What we are currently witnessing is the revival of traditional systems combined with the introduction of completely new and innovative techniques and technologies. And this is having a transformative impact on how we represent the farming world.
Naturally, robotics obviously falls into the innovative techniques and technologies category. However, robotics can be employed to improve the management and overall efficiency of conventional farming methods. We might see more traditional methods become more attune to modern techniques; this is more of a case on farming’s evolution, where the good supersedes the bad and thus develops into something new and improved. The by-product here could be some kind of farming hybrid, combining the best methods of both conventional and modern farming to provide the fittest solutions for the industry to survive and flourish.
By and large, robotics will be employed to reduce some of the routine tasks conventionally used in traditional farming, such as milking dairy cows and tractor operations. As robotics can perform human tasks more efficiently, both in terms of time and cost, it will inevitably have an impact on employees.
We might see a straightforward substitution of robotics for labour. Conversely, farmers might release employees to invest in their own enterprise, whether this is growing specific crops, or developing innovative farming models or methods to inspire the rest of the industry.
Labour is a key issue for small-scale farmers who are out in the fields from dusk till dawn and at the mercy of the elements. New technologies, including robotics, will potentially alleviate these pressures.
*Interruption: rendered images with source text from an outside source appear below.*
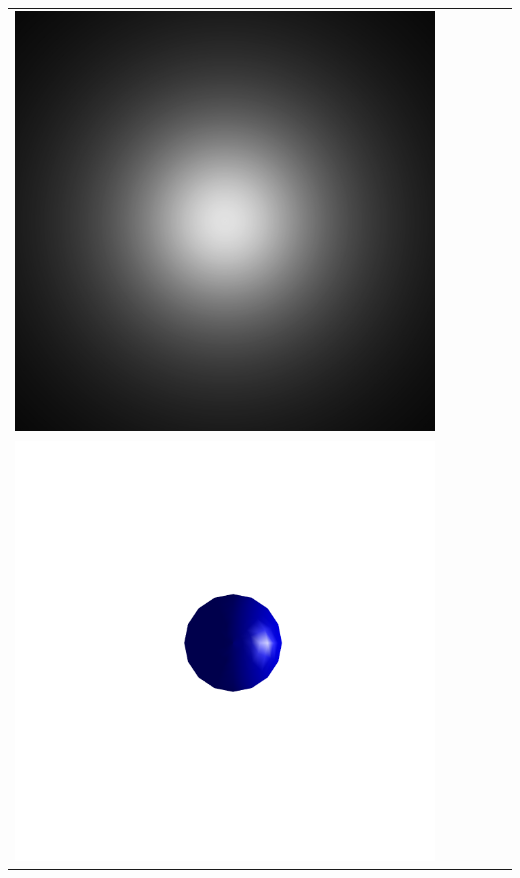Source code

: \begin{teaserfigure}
\begin{tabular}{cccccc}
        \includegraphics[height=\resLen]{images/slab/pos.jpg}
        \\
        \includegraphics[height=\resLen]{images/particle/300nm_N1.png} &

\end{tabular}
\end{teaserfigure}
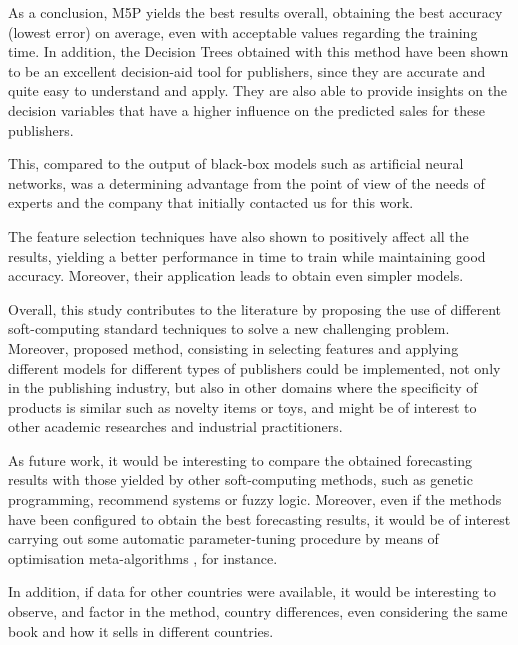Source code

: \documentclass[a4paper,10pt,twocolumn,preprint,3p]{elsarticle}
\begin{document}
As a conclusion, M5P yields the best results overall, obtaining the best accuracy 
(lowest error) on average, even with acceptable values regarding the training time.
In addition, the Decision Trees obtained with this method have been
shown to be an excellent decision-aid tool for publishers, since they are accurate 
and quite easy to understand and apply. 
They are also able to provide insights on the decision variables that
have a higher influence on the predicted sales for these publishers. 

This, compared to the output of black-box models such as artificial
neural networks, was a determining advantage from the point of view of
the needs of experts and the company that initially contacted us for
this work. 

The feature selection techniques have also shown to positively affect
all the results, yielding a better performance in time to train while
maintaining good accuracy. Moreover, their application leads to obtain
even simpler models. 

Overall, this study contributes to the literature by proposing the use
of different soft-computing standard techniques to solve a new
challenging problem. 
Moreover, proposed method, consisting in selecting features and
applying different models for different types of publishers could be
implemented, not only in the publishing  
industry, but also in other domains where the specificity of products
is similar such as novelty items or toys, and might be of interest to other 
academic researches and industrial practitioners.



As future work, it would be interesting to compare the obtained
forecasting results with those yielded by other soft-computing
methods, such as genetic programming, recommend systems or fuzzy logic. 
Moreover, even if the methods have been configured to obtain the best
forecasting results, it would be of interest carrying out some
automatic parameter-tuning procedure by means of optimisation
meta-algorithms \cite{huang2006ga,Mookiah2013_EA_Tuning,Shen2016_FFly_Tuning},  
for instance. 

In addition, if data for other countries were available, it would be
interesting to observe, and factor in the method, country differences,
even considering the same book and how it sells in different
countries. 
\end{document}
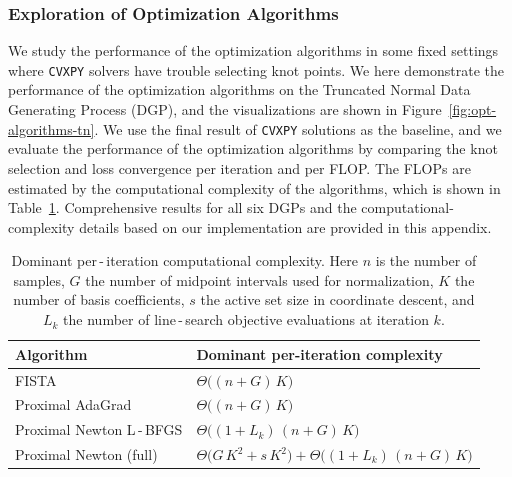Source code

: \subsubsection{Exploration of Optimization Algorithms} \label{subsct: exploration_of_optimization_algorithms}
We study the performance of the optimization algorithms in some fixed settings where \texttt{CVXPY} solvers have trouble selecting knot points. We here demonstrate the performance of the optimization algorithms on the Truncated Normal Data Generating Process (DGP), and the visualizations are shown in Figure~\ref{fig:opt-algorithms-tn}. We use the final result of \texttt{CVXPY} solutions as the baseline, and we evaluate the performance of the optimization algorithms by comparing the knot selection and loss convergence per iteration and per FLOP. The FLOPs are estimated by the computational complexity of the algorithms, which is shown in Table~\ref{tab:complexity-summary}. Comprehensive results for all six DGPs and the computational-complexity details based on our implementation are provided in this appendix.

\begin{table}[tbp]
   \centering
   \begin{tabular}{ll}
   \toprule
   Algorithm & Dominant per-iteration complexity \\
   \midrule
   FISTA & $\Theta\big((n + G)\,K\big)$ \\
   Proximal AdaGrad & $\Theta\big((n + G)\,K\big)$ \\
   Proximal Newton L\,-\,BFGS & $\Theta\big((1+L_k)\,(n + G)\,K\big)$ \\
   Proximal Newton (full) & $\Theta\big(G\,K^2 + s\,K^2\big) + \Theta\big((1+L_k)\,(n + G)\,K\big)$ \\
   \bottomrule
   \end{tabular}
   \caption{Dominant per\,-\,iteration computational complexity. Here $n$ is the number of samples, $G$ the number of midpoint intervals used for normalization, $K$ the number of basis coefficients, $s$ the active set size in coordinate descent, and $L_k$ the number of line\,-\,search objective evaluations at iteration $k$.}
   \label{tab:complexity-summary}
   \end{table}


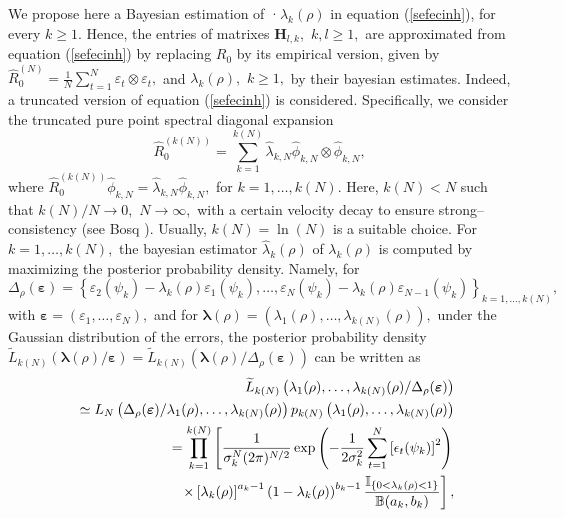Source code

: \documentclass[11pt,a4paper]{article}
\begin{document}
We propose here a Bayesian estimation of ·$\lambda_{k}(\rho)$ in equation (\ref{sefecinh}), for every $k\geq 1.$ Hence, the entries of matrixes $\mathbf{H}_{l,k},$ $k,l\geq 1,$ are approximated from equation (\ref{sefecinh}) by replacing $R_{0}$ by its empirical version, given by  $\widehat{R}_{0}^{(N)}=\frac{1}{N}\sum_{t=1}^{N}\varepsilon_{t}\otimes \varepsilon_{t},$ and $\lambda_{k}(\rho),$ $k\geq 1,$ by their bayesian estimates.  Indeed, a truncated version of equation (\ref{sefecinh}) is considered.  Specifically,  we consider the truncated pure point  spectral  diagonal expansion
\begin{equation}\widehat{R}_{0}^{(k(N))}=\sum_{k=1}^{k(N)}\widehat{\lambda }_{k,N}\widehat{\phi}_{k,N}\otimes \widehat{\phi}_{k,N},\label{revco}
\end{equation}
\noindent where  $\widehat{R}_{0}^{(k(N))}\widehat{\phi}_{k,N}=\widehat{\lambda }_{k,N}\widehat{\phi}_{k,N},$  for $k=1,\dots,k(N).$
Here,  $k(N)<N$ such that $k(N)/N\to 0,$ $N\to \infty,$  with a certain velocity decay to ensure strong--consistency (see Bosq
 \cite{Bosq00}). Usually, $k(N)=\ln (N)$ is a suitable choice.  For $k=1,\dots , k(N),$ the bayesian estimator $\widehat{\lambda}_{k}(\rho)$   of $\lambda_{k}(\rho)$   is computed by maximizing  the posterior probability density. Namely, for $$\Delta_{\rho}(\boldsymbol{\varepsilon})= \left\{\varepsilon_{2}(\psi_{k})-\lambda_{k}(\rho )\varepsilon_{1}(\psi_{k}),\dots,
\varepsilon_{N}(\psi_{k})-\lambda_{k}(\rho )\varepsilon_{N-1}(\psi_{k})\right\}_{k=1,\dots,k(N)},$$ \noindent  with $\boldsymbol{\varepsilon}=(\varepsilon_{1},\dots,\varepsilon_{N}),$
 and  for  $\boldsymbol{\lambda}(\rho)=(\lambda_{1}(\rho ),\dots,\lambda_{k(N)}(\rho )),$  under the Gaussian distribution of the errors,
the posterior probability density   $\widetilde{L}_{k(N)}\left(\boldsymbol{\lambda}(\rho)/\boldsymbol{\varepsilon}\right)=\widetilde{L}_{k(N)}\left(\boldsymbol{\lambda}(\rho)/
\Delta_{\rho}(\boldsymbol{\varepsilon})\right)$  can be written
 as
\begin{eqnarray}&&
\widetilde{L}_{k(N)}\left(\lambda_{1}(\rho ),\dots,\lambda_{k(N)}(\rho )/\Delta_{\rho}(\boldsymbol{\varepsilon})\right)
\nonumber\\
&&\simeq L_{N}\left(\Delta_{\rho}(\boldsymbol{\varepsilon})/\lambda_{1}(\rho ),\dots,\lambda_{k(N)}(\rho )\right)
p_{k(N)}\left(\lambda_{1}(\rho ),\dots,\lambda_{k(N)}(\rho )\right)
\nonumber\\
&&=\prod_{k=1}^{k(N)}\left[\frac{1}{\sigma_{k}^{N}  (2\pi)^{N/2}} \exp \left( -\frac{1}{2\sigma^2_{k}}\sum_{t=1}^{N}\left[\epsilon_{t}(\psi_{k})\right]^2 \right)\right.\nonumber\\
& &\hspace*{1cm}\left.\times \left[\lambda_{k}(\rho )\right]^{a_{k}-1}\left(1-\lambda_{k}(\rho )\right)^{b_{k}-1} \frac{\mathbb{I}_{\{0<\lambda_{k}(\rho )<1\}}}{\mathbb{B}(a_{k}, b_{k})}\right],
\label{eqbayest}
\end{eqnarray}
\end{document}
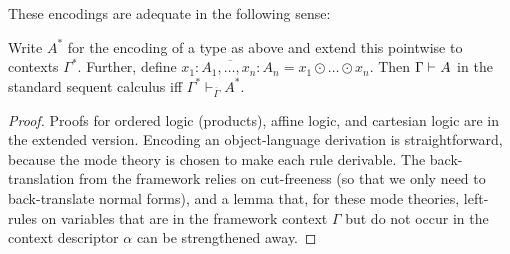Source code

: \documentclass[a4paper,USenglish,numberwithinsect]{lipics-v2016}
\newcommand\seq[3]{\ensuremath{#1 \vdash_{#2} #3}}
\newcommand\seql[3]{\ensuremath{#1 \vdash^{\dsd{#2}} #3}}
\newcommand\vars[1]{\ensuremath{\overline{#1}}}
\begin{document}
These encodings are adequate in the following sense:
\begin{theorem}
Write $A^*$ for the encoding of a type as above and extend this
pointwise to contexts $\Gamma^*$.  Further, define
$\vars{x_1:A_1,\ldots,x_n:A_n} = x_1 \odot \ldots \odot x_n$.  Then
$\seql{\Gamma}{}{A}$ in the standard sequent calculus iff
$\seq{\Gamma^*}{\vars{\Gamma}}{A^*}$.
\end{theorem}
\begin{proof}
Proofs for ordered logic (products), affine logic, and cartesian logic
are in the extended version. Encoding an object-language derivation is
straightforward, because the mode theory is chosen to make each rule
derivable.  The back-translation from the framework relies on
cut-freeness (so that we only need to back-translate normal forms), and
a lemma that, for these mode theories, left-rules on variables that are
in the framework context $\Gamma$ but do not occur in the context
descriptor $\alpha$ can be strengthened away.
\end{proof}
\end{document}
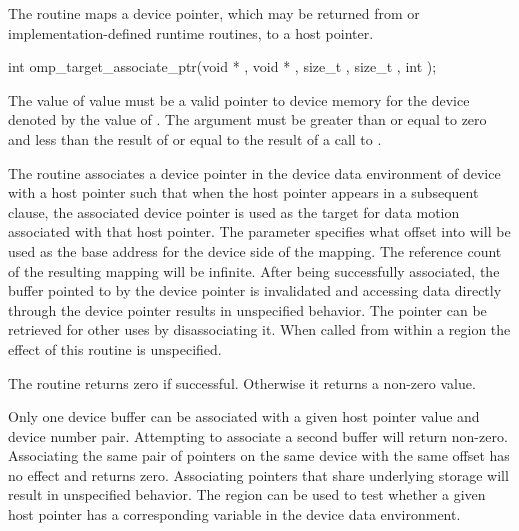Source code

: \begin{ccppspecific}
The  routine maps a device pointer, which may
be returned from  or implementation-defined runtime 
routines, to a host pointer.

\format
\begin{boxedcode}
int omp\_target\_associate\_ptr(void * , void * ,
                             size\_t , size\_t ,
                             int );
\end{boxedcode}

\constraints

The value of  value must be a valid pointer to device 
memory for the device denoted by the value of .
The  argument
must be greater than or equal to zero and less than the result of
 or equal to the result of a call to
.

\pagebreak
{}
\effect

The  routine associates a device pointer
in the device data environment of device 
with a host pointer such that when the host pointer appears in a subsequent
 clause, the associated device pointer is used as the target for
data motion associated with that host pointer.  The 
parameter specifies what offset into  will be used as the
base address for the device side of the mapping.  The reference count of the
resulting mapping will be infinite.  After being successfully associated, the
buffer pointed to by the device pointer is invalidated and accessing data
directly through the device pointer results in unspecified behavior.  The
pointer can be retrieved for other uses by disassociating it.
When called from within a  region 
the effect of this routine is unspecified.

The routine returns zero if successful. Otherwise it returns a non-zero value.

Only one device buffer can be associated with a given host pointer value and
device number pair. Attempting to associate a second buffer will return
non-zero. Associating the same pair of pointers on the same device with the
same offset has no effect and returns zero.  Associating pointers that share
underlying storage will result in unspecified behavior. The
 region can be used to test whether a given
host pointer has a corresponding variable in the device data environment.


\end{ccppspecific}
Robotics will be able to reduce intense labour hours, enabling those skilled farming technicians to carry out their job roles more effectively and efficiently.
Inevitably, this will see a huge change in job roles. However, the image of a traditional, typical farm worker is quite hazy. Sadly, there is a huge cultural misunderstanding of what the farming industry looks like from an external perspective. On one side of the trench is the consumer whose general image of farming constitutes combine-harvesters and tractors. And on the other, there are a specialist group of experts who are consistently providing innovative ways to farm; both in terms of following the digital age’s demanding rhythm and in terms of responding to real issues such as climate-change. Outdated images are in no way contemporaneous with what farming’s actual image is, and do a massive disservice to the famers at work right now.
In order for this image to change, our global culture needs to be taught a lesson on what farming can and will be, where the development of robotics is a key way to illustrate and celebrate farming’s evolution. Robotics has the potential to ensure efficient enterprise management; minimising labour costs and maximising crop potential. And this understanding really needs to filter out into the public’s consciousness, in order for consumers to gain the necessary insights into modern farming and the origins of what they survive on – food.